NICE recommends KEYTRUDA® ▼ for non-small-cell lung cancer

The National Institute for Care and Health Excellence (NICE) has issued final guidance which recommends that pembrolizumab (KEYTRUDA) is made routinely available for adults with untreated PD-L1-positive metastatic non-small-cell lung cancer (NSCLC). This makes it the first immunotherapy to have provided sufficient data to show cost-effectiveness and to be recommended for baseline commissioning following exit from the redesigned Cancer Drugs Fund (CDF).

The guidance states that pembrolizumab is recommended as an option for untreated PD-L1-positive metastatic NSCLC in adults whose tumours express PD-L1 (with at least a 50% tumour proportion score) and have no epidermal growth factor receptor- or anaplastic lymphoma kinase-positive mutations, only if pembrolizumab is stopped at 2 years of uninterrupted treatment, or earlier in the event of disease progression.

More than half of non-small-cell lung cancer (NSCLC) patients have metastatic cancer that has already spread throughout the body at the time of diagnosis and the disease has an estimated five-year survival rate in the UK of around 6%. The CDF was redesigned and opened in July 2016 to give patients faster access to the most promising new cancer treatments, better value for money in drug expenditure for taxpayers and a new, fast-track route to access NHS funding for the best and most promising drugs for pharmaceutical companies willing to price their products responsibly.
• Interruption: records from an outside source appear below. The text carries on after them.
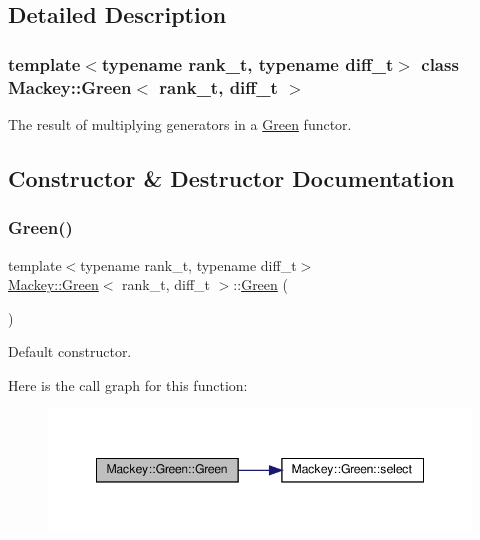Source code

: \subsection{Detailed Description}
\subsubsection*{template$<$typename rank\+\_\+t, typename diff\+\_\+t$>$\newline
class Mackey\+::\+Green$<$ rank\+\_\+t, diff\+\_\+t $>$}

The result of multiplying generators in a \hyperlink{classMackey_1_1Green}{Green} functor. 

\subsection{Constructor \& Destructor Documentation}
\mbox{\label{classMackey_1_1Green_ad3bb0ba97c91a5db4fcf57687a571915}} 
\subsubsection{\texorpdfstring{Green()}{Green()}\hspace{0.1cm}{\footnotesize\ttfamily [1/2]}}
{\footnotesize\ttfamily template$<$typename rank\+\_\+t, typename diff\+\_\+t$>$ \\
\hyperlink{classMackey_1_1Green}{Mackey\+::\+Green}$<$ rank\+\_\+t, diff\+\_\+t $>$\+::\hyperlink{classMackey_1_1Green}{Green} (\begin{DoxyParamCaption}{ }\end{DoxyParamCaption})\hspace{0.3cm}{\ttfamily [inline]}}



Default constructor. 

Here is the call graph for this function\+:\nopagebreak
\begin{figure}[H]
\begin{center}
\leavevmode
\includegraphics[width=348pt]{classMackey_1_1Green_ad3bb0ba97c91a5db4fcf57687a571915_cgraph}
\end{center}
\end{figure}
\mbox{\label{classMackey_1_1Green_a614ae228cc8c5cccddcf562923f06f3a}}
NICE based their recommendation on data from MSD’s KEYNOTE-024 clinical study which demonstrated that pembrolizumab offered nearly 16 months more overall survival benefit than chemotherapy. Median overall survival was 30.0 months for people on pembrolizumab and 14.2 months for those on chemotherapy.

Gary Middleton, Professor of Medical Oncology at the University of Birmingham said, “Lung cancer is such a tough disease but treatments like immunotherapies that harness the patient’s own immune system to fight their cancer have transformed the way we think about and treat disease. These drugs do not work for everyone but when they do they can truly make a difference to patients quality and quantity of life.”